Data Security Checklist for Principal Investigators

The VA now requires that each PI certify for each research project that sensitive information is stored in a secure manner. Sensitive information refers to information that can be used to identify an individual research participant and includes the following:

1.Names or initials

2.All geographic subdivisions smaller than a state

3.All elements of dates except the year and all ages over 85

4.Telephone numbers

5.Fax numbers

6.E-mail addresses

7.Social Security Numbers (or scrambled Social Security Numbers)

8.Medical record numbers

9.Health plan beneficiary numbers

10.Account numbers

11.Certificate or license numbers

12.Vehicle identifiers and license plate numbers

13.Device identifiers and serial numbers

14.URLs

15.IP addresses

16.Biometric identifiers, including finger and voice prints

17.Full-face photographs and any comparable images

18.Any other unique identifying number, characteristic or code, unless otherwise permitted by the Privacy Rule for re-identification.

Please evaluate the information you are collecting for your study. If sensitive information is not collected in the course of this project, you should check N/A for both statements in the upper table on page 3 of the checklist. Entering your personal information on the last page is a sufficient electronic signature. If this is not the case, then you must ensure that all identifiers associated with Participant Research Data are stored appropriately, using one of the three options described below:

Option 1: Store All Participant Research Data on VA Server in your personal (M:) drive or shared S: or P: drives (restricted to study personnel).

This is the preferred approach for storing participant data. In this format, all personal information is behind the VA firewall. In addition, all files are backed up regularly. If you need to store to the S: or P: drive, while these are still behind the VA firewall, it is important to work with IRM to restrict access.

Option 2: De-Identify Participant Information.

If data must be stored outside of the VA firewall or off of the VA campus, then the data should not contain identifiers and/or be de-identified.

Identifiable data is considered data where the identity of the participant is or may readily be ascertained.

De-identified data is data that does not contain any of the 18 individual identifiers of the HIPPA Privacy Rule (listed above).

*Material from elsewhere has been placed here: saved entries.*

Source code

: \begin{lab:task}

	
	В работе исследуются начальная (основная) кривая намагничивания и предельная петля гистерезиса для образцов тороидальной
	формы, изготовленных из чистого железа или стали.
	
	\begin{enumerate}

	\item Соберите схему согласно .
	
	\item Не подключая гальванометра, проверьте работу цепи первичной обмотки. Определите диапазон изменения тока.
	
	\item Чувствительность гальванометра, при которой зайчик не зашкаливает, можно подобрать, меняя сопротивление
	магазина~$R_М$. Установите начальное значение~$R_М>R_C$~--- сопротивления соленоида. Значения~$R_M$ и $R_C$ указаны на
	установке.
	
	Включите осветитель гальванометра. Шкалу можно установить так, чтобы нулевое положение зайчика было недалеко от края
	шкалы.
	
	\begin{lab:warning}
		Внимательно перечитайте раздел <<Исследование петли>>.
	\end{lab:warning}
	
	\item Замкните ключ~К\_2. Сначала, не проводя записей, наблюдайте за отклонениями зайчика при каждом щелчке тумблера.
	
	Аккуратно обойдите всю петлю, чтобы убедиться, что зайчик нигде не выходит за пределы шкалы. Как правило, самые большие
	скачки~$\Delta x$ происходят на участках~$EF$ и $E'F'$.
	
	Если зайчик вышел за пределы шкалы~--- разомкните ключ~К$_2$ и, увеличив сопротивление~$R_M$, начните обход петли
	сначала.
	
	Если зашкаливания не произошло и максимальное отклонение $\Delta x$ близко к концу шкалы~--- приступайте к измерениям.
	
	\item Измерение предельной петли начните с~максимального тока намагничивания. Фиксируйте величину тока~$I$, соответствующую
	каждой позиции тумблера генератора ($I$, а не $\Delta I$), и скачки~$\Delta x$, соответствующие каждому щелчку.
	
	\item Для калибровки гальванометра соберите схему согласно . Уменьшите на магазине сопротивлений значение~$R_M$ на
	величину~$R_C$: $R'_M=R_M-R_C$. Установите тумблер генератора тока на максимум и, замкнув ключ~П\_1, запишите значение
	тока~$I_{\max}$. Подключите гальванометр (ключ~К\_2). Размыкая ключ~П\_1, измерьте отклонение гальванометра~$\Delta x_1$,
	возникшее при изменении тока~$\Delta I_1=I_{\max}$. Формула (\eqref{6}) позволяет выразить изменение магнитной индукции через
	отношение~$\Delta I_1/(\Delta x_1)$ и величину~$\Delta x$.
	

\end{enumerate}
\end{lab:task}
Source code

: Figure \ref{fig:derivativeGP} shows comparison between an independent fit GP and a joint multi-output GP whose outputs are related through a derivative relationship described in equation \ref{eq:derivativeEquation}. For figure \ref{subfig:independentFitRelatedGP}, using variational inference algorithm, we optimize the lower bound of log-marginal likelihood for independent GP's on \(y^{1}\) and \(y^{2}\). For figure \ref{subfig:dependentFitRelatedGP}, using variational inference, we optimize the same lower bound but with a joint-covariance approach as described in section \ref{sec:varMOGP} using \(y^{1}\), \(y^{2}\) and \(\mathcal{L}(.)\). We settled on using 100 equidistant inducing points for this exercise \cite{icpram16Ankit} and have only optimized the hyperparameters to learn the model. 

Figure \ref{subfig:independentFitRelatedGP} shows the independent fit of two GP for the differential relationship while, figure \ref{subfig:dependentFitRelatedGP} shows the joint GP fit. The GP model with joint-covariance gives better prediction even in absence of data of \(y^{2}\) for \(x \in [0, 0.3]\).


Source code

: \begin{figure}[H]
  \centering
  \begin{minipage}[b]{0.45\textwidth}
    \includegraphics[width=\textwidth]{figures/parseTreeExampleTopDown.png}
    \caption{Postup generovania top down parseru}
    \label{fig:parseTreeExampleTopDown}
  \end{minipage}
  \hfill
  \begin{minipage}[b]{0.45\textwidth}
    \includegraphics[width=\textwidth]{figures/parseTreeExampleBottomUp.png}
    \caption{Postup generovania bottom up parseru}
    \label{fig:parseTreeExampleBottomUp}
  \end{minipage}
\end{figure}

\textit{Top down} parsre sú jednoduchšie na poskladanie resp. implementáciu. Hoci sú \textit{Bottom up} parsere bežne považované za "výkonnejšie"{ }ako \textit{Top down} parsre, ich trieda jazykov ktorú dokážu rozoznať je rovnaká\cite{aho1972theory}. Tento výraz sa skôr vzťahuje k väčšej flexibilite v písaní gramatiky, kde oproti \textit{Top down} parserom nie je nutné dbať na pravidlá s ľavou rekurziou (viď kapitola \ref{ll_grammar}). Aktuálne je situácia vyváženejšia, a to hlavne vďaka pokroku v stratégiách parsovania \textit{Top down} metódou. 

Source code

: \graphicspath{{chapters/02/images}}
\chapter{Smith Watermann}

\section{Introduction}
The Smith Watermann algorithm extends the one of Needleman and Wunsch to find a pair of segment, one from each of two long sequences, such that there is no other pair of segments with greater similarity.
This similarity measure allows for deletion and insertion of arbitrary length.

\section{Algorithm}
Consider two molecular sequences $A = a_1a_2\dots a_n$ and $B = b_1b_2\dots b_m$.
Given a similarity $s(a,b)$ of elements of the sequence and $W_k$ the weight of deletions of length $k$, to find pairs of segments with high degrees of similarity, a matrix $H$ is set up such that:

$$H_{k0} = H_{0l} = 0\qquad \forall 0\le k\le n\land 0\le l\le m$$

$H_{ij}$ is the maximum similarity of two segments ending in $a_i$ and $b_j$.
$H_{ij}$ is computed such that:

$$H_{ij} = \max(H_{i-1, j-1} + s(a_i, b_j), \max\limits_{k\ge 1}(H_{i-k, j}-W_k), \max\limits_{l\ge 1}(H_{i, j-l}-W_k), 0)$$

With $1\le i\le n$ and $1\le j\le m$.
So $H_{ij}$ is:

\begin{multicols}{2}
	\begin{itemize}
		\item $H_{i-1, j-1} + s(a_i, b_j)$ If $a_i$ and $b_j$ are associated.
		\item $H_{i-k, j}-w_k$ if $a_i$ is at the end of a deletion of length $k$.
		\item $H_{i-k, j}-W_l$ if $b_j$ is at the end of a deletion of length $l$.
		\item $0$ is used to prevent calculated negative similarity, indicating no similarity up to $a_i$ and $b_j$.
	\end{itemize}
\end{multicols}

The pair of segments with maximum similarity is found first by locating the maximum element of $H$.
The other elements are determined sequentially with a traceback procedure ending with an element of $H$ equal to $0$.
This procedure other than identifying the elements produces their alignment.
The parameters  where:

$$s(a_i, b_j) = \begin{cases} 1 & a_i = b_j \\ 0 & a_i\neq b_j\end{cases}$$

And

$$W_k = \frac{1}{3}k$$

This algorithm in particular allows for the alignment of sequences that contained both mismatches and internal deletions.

One approach is to assign a sequential number to research participants as they are enrolled, which is used for all computer files. A code-breaker log linking these numbers to the actual participant will be required for most studies. This log can be kept on the VA server (see Option 1 above) or in paper form in a secure location on the VA campus (e.g., locked drawer or file cabinet).

The advantage of this Option towards Information Security is that such de-identyfied data files can be conveniently shared with research colleagues.

Option 3: Participant Identifiers cannot be Avoided

In some cases it is not possible to avoid using participant identifiers. The manner in which participant identifiers will be used must be clearly described in the informed consent form, protocol, and HIPPA authorization. The use of identifiers must be restricted to secure routes. These could include telephone calls to specific members of the research team; written correspondence to sponsor or request information from a prior hospital visit that is shipped using a trackable system (e.g., Fed Ex, DHL, etc); electronic entry of data into a secure web site. These will not include e-mails, e-mail attachments (whether or not password protected), faxes unless to known secure fax machines, and standard postal mail.

Date:

Name of Protocol:

Name of Pi:

Pi's Phone Number and e-mail address:

Name of Privacy Officer:Kamilah Shepherd

PO's Phone e-mail address (216)791-3800 x5315 –

Name of ISO:Larry Campbell

ISO's Phone Number and e-mail address:440-526-3030 x6625 –

Instructions: If you answer NO to any one of the statements, you may not remove or transmit the data outside the VA and you must consult with your supervisor, ISO and Privacy Officer. If the research will not obtain any VA sensitive information/data the statements below should be marked as not applicable (N/A).To change blank box to Xed change property (right click)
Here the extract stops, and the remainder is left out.